Ivan Ivanovitch devint pourpre.

« Qu’avez-vous dit là, Ivan Nikiforovitch ? demanda-t-il en haussant le ton.

– Que vous ressembliez à un jars, Ivan Ivanovitch.

– De quel droit, monsieur, dédaignant les convenances et le respect dû à mon nom et à mon rang, m’avez-vous appliqué un terme aussi ignominieux ?

– Ignominieux, en quoi ? Mais que veulent dire vos moulinets, Ivan Ivanovitch ?

– Encore une fois, monsieur, de quel droit, enfreignant toutes les convenances, m’avez-vous traité de jars ?

– Laissez-moi rire, Ivan Ivanovitch. Avez-vous fini de glousser ? »

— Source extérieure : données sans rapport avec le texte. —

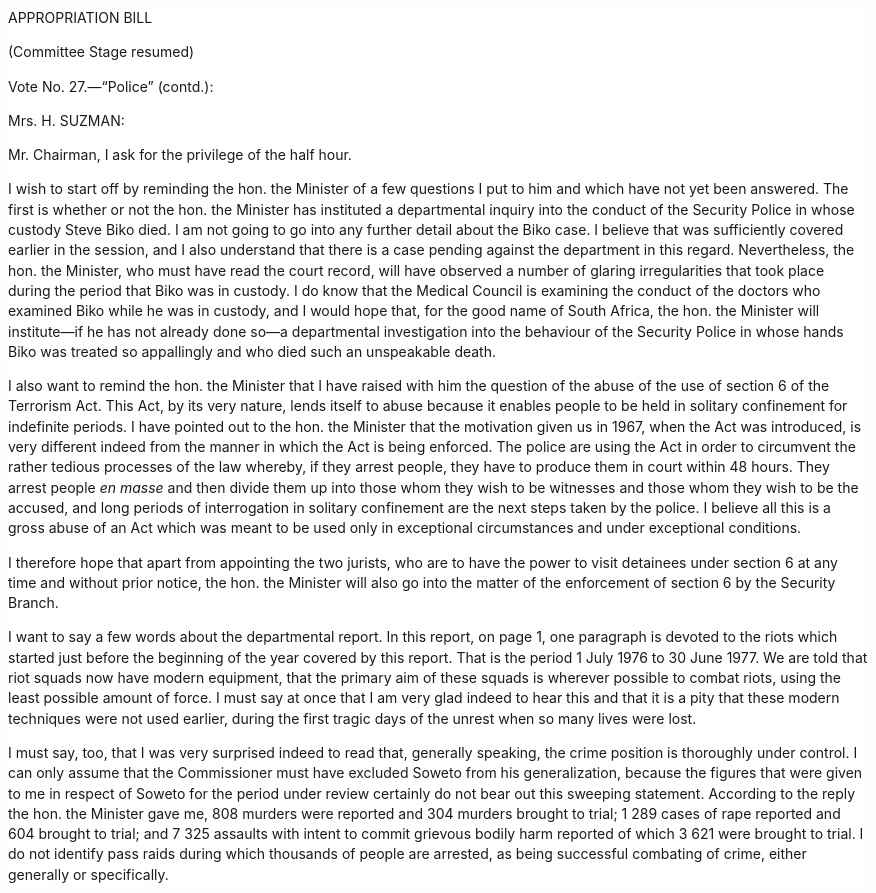 <debateSection name="#appropriation_bill">

<heading>APPROPRIATION BILL</heading>

<summary>(Committee Stage resumed)</summary>

<p>Vote No. 27.&#x2014;&#x201C;Police&#x201D; (contd.):</p>

<speech by="#suzman">

<from>Mrs. <person refersTo="hansard_za">H. SUZMAN</person>:</from>

<p>Mr. Chairman, I ask for the privilege of the half hour.</p>

<p>I wish to start off by reminding the hon. the Minister of a few questions I put to him and which have not yet been answered. The first is whether or not the hon. the Minister has instituted a departmental inquiry into the conduct of the Security Police in whose custody Steve Biko died. I am not going to go into any further detail about the Biko case. I believe that was sufficiently covered earlier in the session, and I also understand that there is a case pending against the department in this regard. Nevertheless, the hon. the Minister, who must have read the court record, will have observed a number of glaring irregularities that took place during the period that Biko was in custody. I do know that the Medical Council is examining the conduct of the doctors who examined Biko while he was in custody, and I would hope that, for the good name of South Africa, the hon. the Minister will institute&#x2014;if he has not already done so&#x2014;a departmental investigation into the behaviour of the Security Police in whose hands Biko was treated so appallingly and who died such an unspeakable death.</p>

<p>I also want to remind the hon. the Minister that I have raised with him the question of the abuse of the use of section 6 of the Terrorism Act. This Act, by its very nature, lends itself to abuse because it enables people to be held in solitary confinement for indefinite periods. I have pointed out to the hon. the Minister that the motivation given us in 1967, when the Act was introduced, is very different indeed from the manner in which the Act is being enforced. The police are using the Act in order to circumvent the rather tedious processes of the law whereby, if they arrest people, they have to produce them in court within 48 hours. They arrest people <i>en masse</i> and then divide them up into those whom they wish to be witnesses and those whom they wish to be the accused, and long periods of interrogation in solitary confinement are the next steps taken by the police. I believe all this is a gross abuse of an Act which was <span class="col_7027-7028" refersTo="page_0383"/>meant to be used only in exceptional circumstances and under exceptional conditions.</p>

<p>I therefore hope that apart from appointing the two jurists, who are to have the power to visit detainees under section 6 at any time and without prior notice, the hon. the Minister will also go into the matter of the enforcement of section 6 by the Security Branch.</p>

<p>I want to say a few words about the departmental report. In this report, on page 1, one paragraph is devoted to the riots which started just before the beginning of the year covered by this report. That is the period 1 July 1976 to 30 June 1977. We are told that riot squads now have modern equipment, that the primary aim of these squads is wherever possible to combat riots, using the least possible amount of force. I must say at once that I am very glad indeed to hear this and that it is a pity that these modern techniques were not used earlier, during the first tragic days of the unrest when so many lives were lost.</p>

<p>I must say, too, that I was very surprised indeed to read that, generally speaking, the crime position is thoroughly under control. I can only assume that the Commissioner must have excluded Soweto from his generalization, because the figures that were given to me in respect of Soweto for the period under review certainly do not bear out this sweeping statement. According to the reply the hon. the Minister gave me, 808 murders were reported and 304 murders brought to trial; 1 289 cases of rape reported and 604 brought to trial; and 7 325 assaults with intent to commit grievous bodily harm reported of which 3 621 were brought to trial. I do not identify pass raids during which thousands of people are arrested, as being successful combating of crime, either generally or specifically.</p>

Ivan Ivanovitch ne se contenait plus : ses lèvres tremblaient, l’accent circonflexe de sa bouche avait pris la forme d’un O, il roulait des yeux à faire peur. C’étaient là chez lui des symptômes bien rares et qui dénotaient une colère profonde.

« Puisqu’il en est ainsi, proféra-t-il, je vous déclare que je ne veux plus vous connaître.

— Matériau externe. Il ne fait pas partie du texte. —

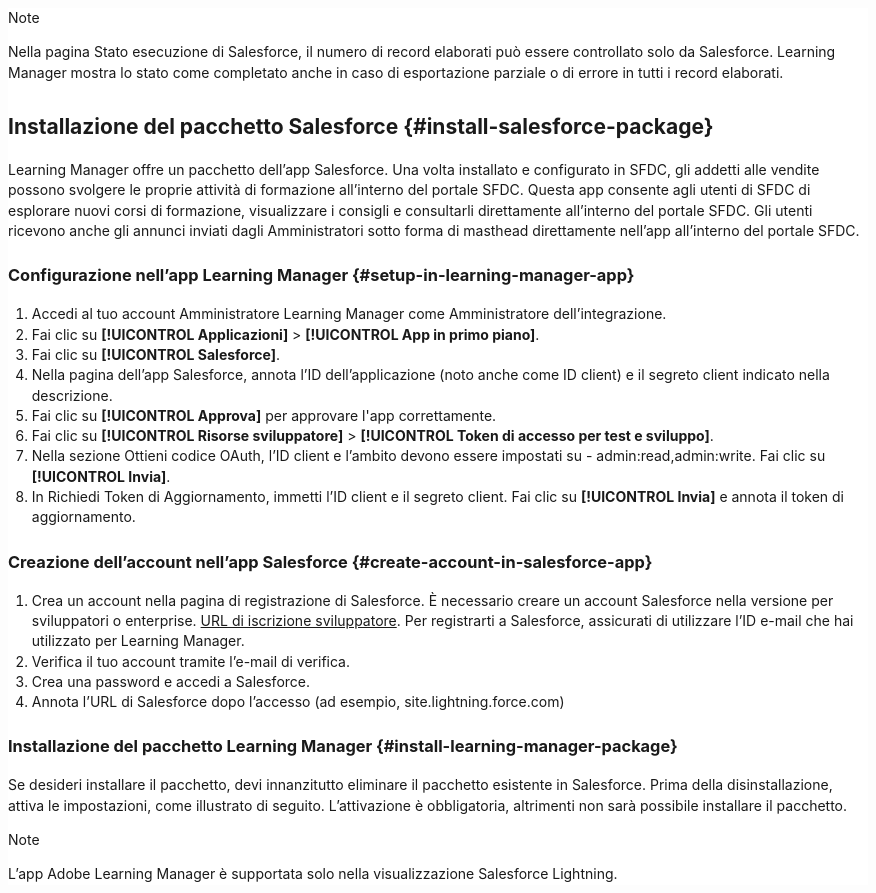 >[!NOTE]
>
>Nella pagina Stato esecuzione di Salesforce, il numero di record elaborati può essere controllato solo da Salesforce. Learning Manager mostra lo stato come completato anche in caso di esportazione parziale o di errore in tutti i record elaborati.

## Installazione del pacchetto Salesforce {#install-salesforce-package}

Learning Manager offre un pacchetto dell’app Salesforce. Una volta installato e configurato in SFDC, gli addetti alle vendite possono svolgere le proprie attività di formazione all’interno del portale SFDC. Questa app consente agli utenti di SFDC di esplorare nuovi corsi di formazione, visualizzare i consigli e consultarli direttamente all’interno del portale SFDC. Gli utenti ricevono anche gli annunci inviati dagli Amministratori sotto forma di masthead direttamente nell’app all’interno del portale SFDC.

### Configurazione nell’app Learning Manager {#setup-in-learning-manager-app}

1. Accedi al tuo account Amministratore Learning Manager come Amministratore dell’integrazione.
1. Fai clic su **[!UICONTROL Applicazioni]** > **[!UICONTROL App in primo piano]**.
1. Fai clic su **[!UICONTROL Salesforce]**.
1. Nella pagina dell’app Salesforce, annota l’ID dell’applicazione (noto anche come ID client) e il segreto client indicato nella descrizione.
1. Fai clic su **[!UICONTROL Approva]** per approvare l&#39;app correttamente.
1. Fai clic su **[!UICONTROL Risorse sviluppatore]** > **[!UICONTROL Token di accesso per test e sviluppo]**.
1. Nella sezione Ottieni codice OAuth, l’ID client e l’ambito devono essere impostati su - admin:read,admin:write. Fai clic su **[!UICONTROL Invia]**.
1. In Richiedi Token di Aggiornamento, immetti l’ID client e il segreto client. Fai clic su **[!UICONTROL Invia]** e annota il token di aggiornamento.

### Creazione dell’account nell’app Salesforce {#create-account-in-salesforce-app}

1. Crea un account nella pagina di registrazione di Salesforce. È necessario creare un account Salesforce nella versione per sviluppatori o enterprise.  [URL di iscrizione sviluppatore](https://developer.salesforce.com/signup). Per registrarti a Salesforce, assicurati di utilizzare l’ID e-mail che hai utilizzato per Learning Manager.
1. Verifica il tuo account tramite l’e-mail di verifica.
1. Crea una password e accedi a Salesforce.
1. Annota l’URL di Salesforce dopo l’accesso (ad esempio, site.lightning.force.com)

### Installazione del pacchetto Learning Manager {#install-learning-manager-package}

Se desideri installare il pacchetto, devi innanzitutto eliminare il pacchetto esistente in Salesforce. Prima della disinstallazione, attiva le impostazioni, come illustrato di seguito. L’attivazione è obbligatoria, altrimenti non sarà possibile installare il pacchetto.

>[!NOTE]
>
>L’app Adobe Learning Manager è supportata solo nella visualizzazione Salesforce Lightning.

– Le beau malheur ! Je n’en pleurerai certes pas. »

Il mentait. Dieu m’est témoin qu’il mentait ! Je vous prie de croire que cela le contrariait fort.

« Je ne remettrai jamais les pieds chez vous.

– Holà ! s’écria Ivan Nikiforovitch, qui de dépit ne savait trop ce qu’il faisait et réussit même à se mettre debout. Holà, la vieille, le gamin ! »

Cet appel fit apparaître dans le cadre de la porte la vieille décharnée ainsi qu’un petit bonhomme empêtré dans une ample redingote.

« Empoignez-moi Ivan Ivanovitch et jetez-le dehors !

– Comment ! Un gentilhomme ! protesta Ivan Ivanovitch dans un bel élan de dignité offensée. Approchez seulement ! Je vous réduirai en poudre, vous et votre imbécile de maître. Les corbeaux ne trouveront pas trace de vous. » (Quand il éprouvait une commotion violente, Ivan Ivanovitch employait des expressions très énergiques.)

Le groupe formait un tableau de grande allure. Ivan Nikiforovitch debout au milieu de la pièce dans sa beauté native dépourvue de tout ornement ; la bonne femme, bouche béante, face stupide et apeurée ; Ivan Ivanovitch, le bras dressé comme un tribun romain, quelle rare, quelle admirable scène ! Pourquoi n’avait-elle pour spectateur que le freluquet à l’interminable redingote, lequel d’ailleurs s’en souciait fort peu et continuait placidement à se curer le nez du doigt.

Finalement Ivan Ivanovitch prit sa casquette.

« Mes compliments, Ivan Nikiforovitch. Je vous revaudrai ça.

– Allez-vous-en, Ivan Ivanovitch, et ne me tombez jamais sous la patte, je vous casserai la figure !

– Voilà pour vous, Ivan Nikiforovitch », riposta Ivan Ivanovitch en faisant la figure.

Sur ce, il fit claquer derrière lui la porte, qui grinça très fort et se referma aussitôt. Désireux d’avoir le dernier mot, Ivan Nikiforovitch se montra dans l’encadrement, mais Ivan Ivanovitch avait déjà franchi la cour sans daigner se retourner.